▶ What is being asked
What you output must match, exactly, the lines from the start of the records to the line containing "42 of file Break\+Point\+Modes.\+java.", both ends kept and pictures excluded.
# # #
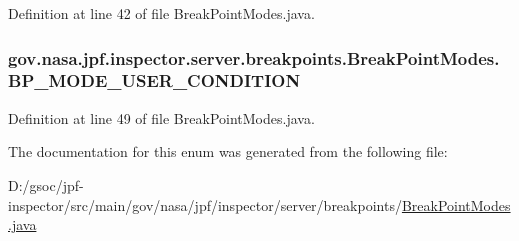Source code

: Definition at line 42 of file Break\+Point\+Modes.\+java.

\subsubsection[{\texorpdfstring{B\+P\+\_\+\+M\+O\+D\+E\+\_\+\+U\+S\+E\+R\+\_\+\+C\+O\+N\+D\+I\+T\+I\+ON}{BP_MODE_USER_CONDITION}}]{\setlength{\rightskip}{0pt plus 5cm}gov.\+nasa.\+jpf.\+inspector.\+server.\+breakpoints.\+Break\+Point\+Modes.\+B\+P\+\_\+\+M\+O\+D\+E\+\_\+\+U\+S\+E\+R\+\_\+\+C\+O\+N\+D\+I\+T\+I\+ON}\hypertarget{enumgov_1_1nasa_1_1jpf_1_1inspector_1_1server_1_1breakpoints_1_1_break_point_modes_a1a6b6b98e5e77a0d6647a86862118013}{}\label{enumgov_1_1nasa_1_1jpf_1_1inspector_1_1server_1_1breakpoints_1_1_break_point_modes_a1a6b6b98e5e77a0d6647a86862118013}


Definition at line 49 of file Break\+Point\+Modes.\+java.



The documentation for this enum was generated from the following file\+:\begin{DoxyCompactItemize}
\item 
D\+:/gsoc/jpf-\/inspector/src/main/gov/nasa/jpf/inspector/server/breakpoints/\hyperlink{_break_point_modes_8java}{Break\+Point\+Modes.\+java}\end{DoxyCompactItemize}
# # #
▶ Answer section
Source code

: Definition at line 42 of file Break\+Point\+Modes.\+java.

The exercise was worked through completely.